The answer is yes. In terms of AI, there are three ways to approach using it. The first is with big-data & neural nets, which is what’s been in the media since around ’12 — but this isn’t the only way to do it.

Right now, there are several billion-dollar level funded human brain projects around the world that are nano-sectioning the neocortex on replicating it on silicon. This is biomimetic AI, which is an approach that may take it to the human level and maybe beyond.

The third possibility is to generate AI the way human acquired intelligence, which is by evolving to solve problems — a process of survival of the fittest, as our brains evolved the capability to solve new types of problems. At first we evolved capabilities on a problem by problem basis, but at some point we “woke up”, which is called emergence.

We know the principle of emergent intelligence is possible because we ourselves are proof that it happened at least once. So there’s that. Maybe we can make it happen in machines — there are some people who think it already is and the internet is starting to “wake up”.

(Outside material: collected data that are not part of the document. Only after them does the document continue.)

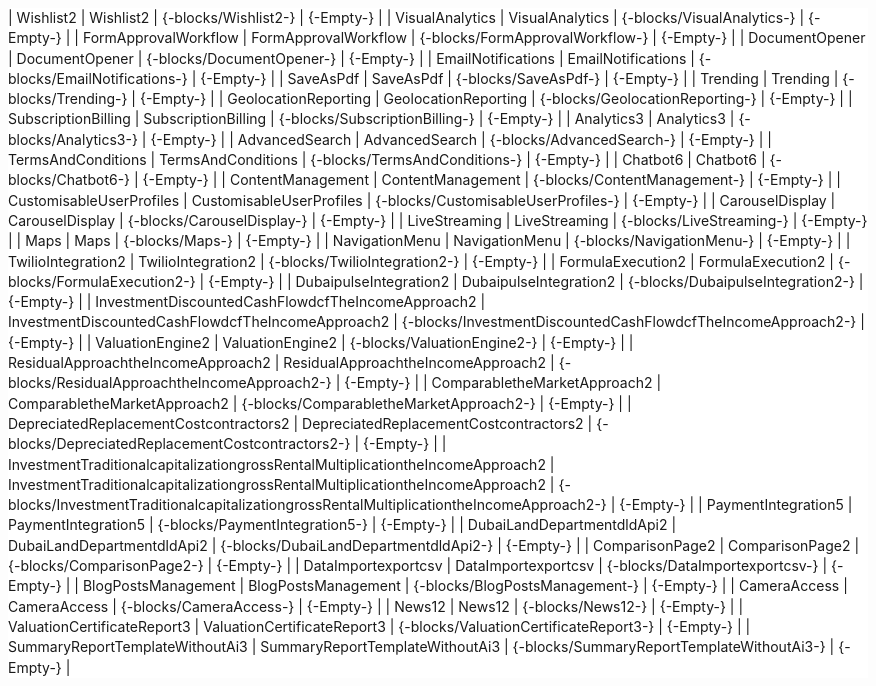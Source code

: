 | Wishlist2      | Wishlist2      | {-blocks/Wishlist2-} | {-Empty-} |
| VisualAnalytics      | VisualAnalytics      | {-blocks/VisualAnalytics-} | {-Empty-} |
| FormApprovalWorkflow      | FormApprovalWorkflow      | {-blocks/FormApprovalWorkflow-} | {-Empty-} |
| DocumentOpener      | DocumentOpener      | {-blocks/DocumentOpener-} | {-Empty-} |
| EmailNotifications      | EmailNotifications      | {-blocks/EmailNotifications-} | {-Empty-} |
| SaveAsPdf      | SaveAsPdf      | {-blocks/SaveAsPdf-} | {-Empty-} |
| Trending      | Trending      | {-blocks/Trending-} | {-Empty-} |
| GeolocationReporting      | GeolocationReporting      | {-blocks/GeolocationReporting-} | {-Empty-} |
| SubscriptionBilling      | SubscriptionBilling      | {-blocks/SubscriptionBilling-} | {-Empty-} |
| Analytics3      | Analytics3      | {-blocks/Analytics3-} | {-Empty-} |
| AdvancedSearch      | AdvancedSearch      | {-blocks/AdvancedSearch-} | {-Empty-} |
| TermsAndConditions      | TermsAndConditions      | {-blocks/TermsAndConditions-} | {-Empty-} |
| Chatbot6      | Chatbot6      | {-blocks/Chatbot6-} | {-Empty-} |
| ContentManagement      | ContentManagement      | {-blocks/ContentManagement-} | {-Empty-} |
| CustomisableUserProfiles      | CustomisableUserProfiles      | {-blocks/CustomisableUserProfiles-} | {-Empty-} |
| CarouselDisplay      | CarouselDisplay      | {-blocks/CarouselDisplay-} | {-Empty-} |
| LiveStreaming      | LiveStreaming      | {-blocks/LiveStreaming-} | {-Empty-} |
| Maps      | Maps      | {-blocks/Maps-} | {-Empty-} |
| NavigationMenu      | NavigationMenu      | {-blocks/NavigationMenu-} | {-Empty-} |
| TwilioIntegration2      | TwilioIntegration2      | {-blocks/TwilioIntegration2-} | {-Empty-} |
| FormulaExecution2      | FormulaExecution2      | {-blocks/FormulaExecution2-} | {-Empty-} |
| DubaipulseIntegration2      | DubaipulseIntegration2      | {-blocks/DubaipulseIntegration2-} | {-Empty-} |
| InvestmentDiscountedCashFlowdcfTheIncomeApproach2      | InvestmentDiscountedCashFlowdcfTheIncomeApproach2      | {-blocks/InvestmentDiscountedCashFlowdcfTheIncomeApproach2-} | {-Empty-} |
| ValuationEngine2      | ValuationEngine2      | {-blocks/ValuationEngine2-} | {-Empty-} |
| ResidualApproachtheIncomeApproach2      | ResidualApproachtheIncomeApproach2      | {-blocks/ResidualApproachtheIncomeApproach2-} | {-Empty-} |
| ComparabletheMarketApproach2      | ComparabletheMarketApproach2      | {-blocks/ComparabletheMarketApproach2-} | {-Empty-} |
| DepreciatedReplacementCostcontractors2      | DepreciatedReplacementCostcontractors2      | {-blocks/DepreciatedReplacementCostcontractors2-} | {-Empty-} |
| InvestmentTraditionalcapitalizationgrossRentalMultiplicationtheIncomeApproach2      | InvestmentTraditionalcapitalizationgrossRentalMultiplicationtheIncomeApproach2      | {-blocks/InvestmentTraditionalcapitalizationgrossRentalMultiplicationtheIncomeApproach2-} | {-Empty-} |
| PaymentIntegration5      | PaymentIntegration5      | {-blocks/PaymentIntegration5-} | {-Empty-} |
| DubaiLandDepartmentdldApi2      | DubaiLandDepartmentdldApi2      | {-blocks/DubaiLandDepartmentdldApi2-} | {-Empty-} |
| ComparisonPage2      | ComparisonPage2      | {-blocks/ComparisonPage2-} | {-Empty-} |
| DataImportexportcsv      | DataImportexportcsv      | {-blocks/DataImportexportcsv-} | {-Empty-} |
| BlogPostsManagement      | BlogPostsManagement      | {-blocks/BlogPostsManagement-} | {-Empty-} |
| CameraAccess      | CameraAccess      | {-blocks/CameraAccess-} | {-Empty-} |
| News12      | News12      | {-blocks/News12-} | {-Empty-} |
| ValuationCertificateReport3      | ValuationCertificateReport3      | {-blocks/ValuationCertificateReport3-} | {-Empty-} |
| SummaryReportTemplateWithoutAi3      | SummaryReportTemplateWithoutAi3      | {-blocks/SummaryReportTemplateWithoutAi3-} | {-Empty-} |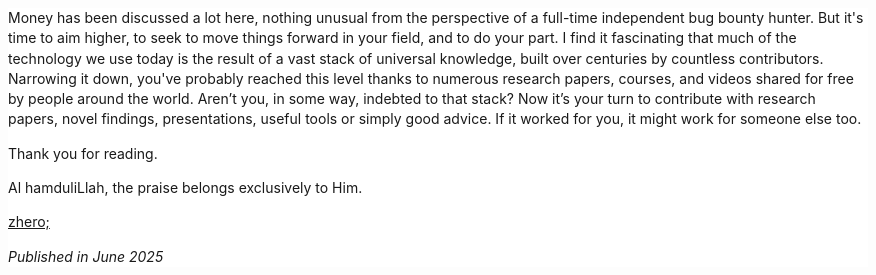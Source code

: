 Money has been discussed a lot here, nothing unusual from the perspective of a full-time independent bug bounty hunter. But it's time to aim higher, to seek to move things forward in your field, and to do your part. I find it fascinating that much of the technology we use today is the result of a vast stack of universal knowledge, built over centuries by countless contributors. Narrowing it down, you've probably reached this level thanks to numerous research papers, courses, and videos shared for free by people around the world. Aren’t you, in some way, indebted to that stack? Now it’s your turn to contribute with research papers, novel findings, presentations, useful tools or simply good advice. If it worked for you, it might work for someone else too.

Thank you for reading.

Al hamduliLlah, the praise belongs exclusively to Him.

[zhero;](https://x.com/zhero___)

*Published in June 2025*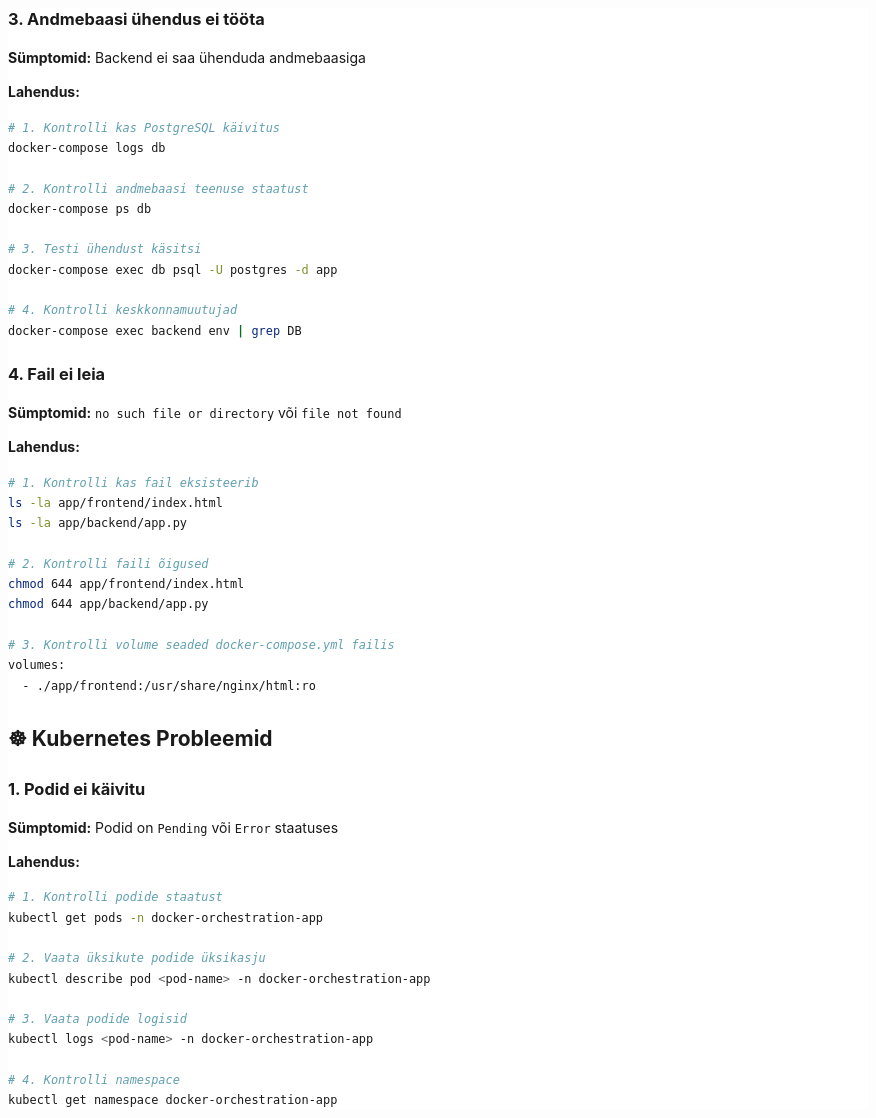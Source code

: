 ### 3. Andmebaasi ühendus ei tööta

**Sümptomid:** Backend ei saa ühenduda andmebaasiga

**Lahendus:**
```bash
# 1. Kontrolli kas PostgreSQL käivitus
docker-compose logs db

# 2. Kontrolli andmebaasi teenuse staatust
docker-compose ps db

# 3. Testi ühendust käsitsi
docker-compose exec db psql -U postgres -d app

# 4. Kontrolli keskkonnamuutujad
docker-compose exec backend env | grep DB
```

### 4. Fail ei leia

**Sümptomid:** `no such file or directory` või `file not found`

**Lahendus:**
```bash
# 1. Kontrolli kas fail eksisteerib
ls -la app/frontend/index.html
ls -la app/backend/app.py

# 2. Kontrolli faili õigused
chmod 644 app/frontend/index.html
chmod 644 app/backend/app.py

# 3. Kontrolli volume seaded docker-compose.yml failis
volumes:
  - ./app/frontend:/usr/share/nginx/html:ro
```

## ☸️ Kubernetes Probleemid

### 1. Podid ei käivitu

**Sümptomid:** Podid on `Pending` või `Error` staatuses

**Lahendus:**
```bash
# 1. Kontrolli podide staatust
kubectl get pods -n docker-orchestration-app

# 2. Vaata üksikute podide üksikasju
kubectl describe pod <pod-name> -n docker-orchestration-app

# 3. Vaata podide logisid
kubectl logs <pod-name> -n docker-orchestration-app

# 4. Kontrolli namespace
kubectl get namespace docker-orchestration-app
```
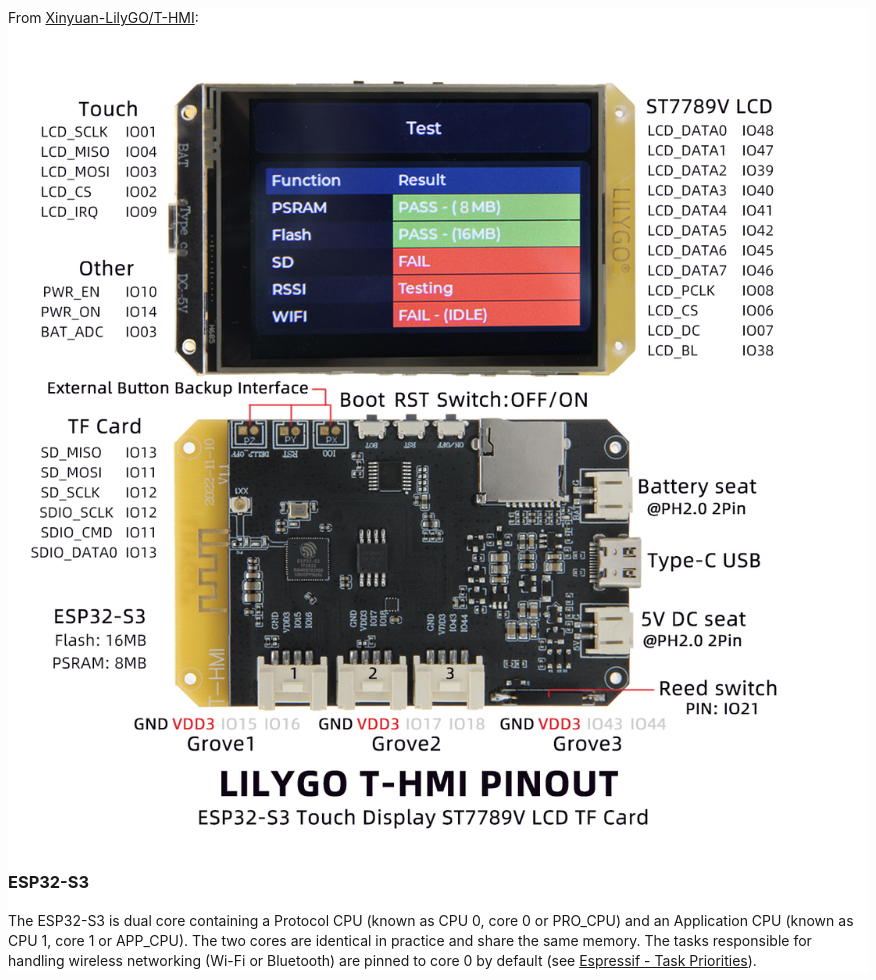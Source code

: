 From [Xinyuan-LilyGO/T-HMI](https://github.com/Xinyuan-LilyGO/T-HMI):

<img src="doc/T-HMI.jpg" alt="T-HMI" width="800"/>

### ESP32-S3

The ESP32-S3 is dual core containing a Protocol CPU (known as CPU 0, core 0 or PRO_CPU) and an Application CPU (known as CPU 1, core 1 or APP_CPU).
The two cores are identical in practice and share the same memory.
The tasks responsible for handling wireless networking (Wi-Fi or Bluetooth) are pinned to core 0 by default
(see [Espressif - Task Priorities](https://docs.espressif.com/projects/esp-idf/en/v5.0/esp32s3/api-guides/performance/speed.html)).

In any case, the more data that you give the current approach to AI, the better it is. Even today’s machines can do brute-force ideation by the system level evaluation of quasi-random combinatorials. It’s not AI, it’s brute force evaluations — but it’s still really good. If you combine that with AI, it gives you a serious capability to handle the unknown unknowns you’ll encounter while exploring another planet.

Now in terms of the actual machines that you’d use with this AI, it looks like NASA already has several different experiments in the works. We’ve got rovers which have worked really well, and the humanoid Robonaut 2, & Valkyrie — and I’ve read about several designs for Mars aircraft as well. Do you have any idea of what NASA might be leaning towards in terms of actual exploration?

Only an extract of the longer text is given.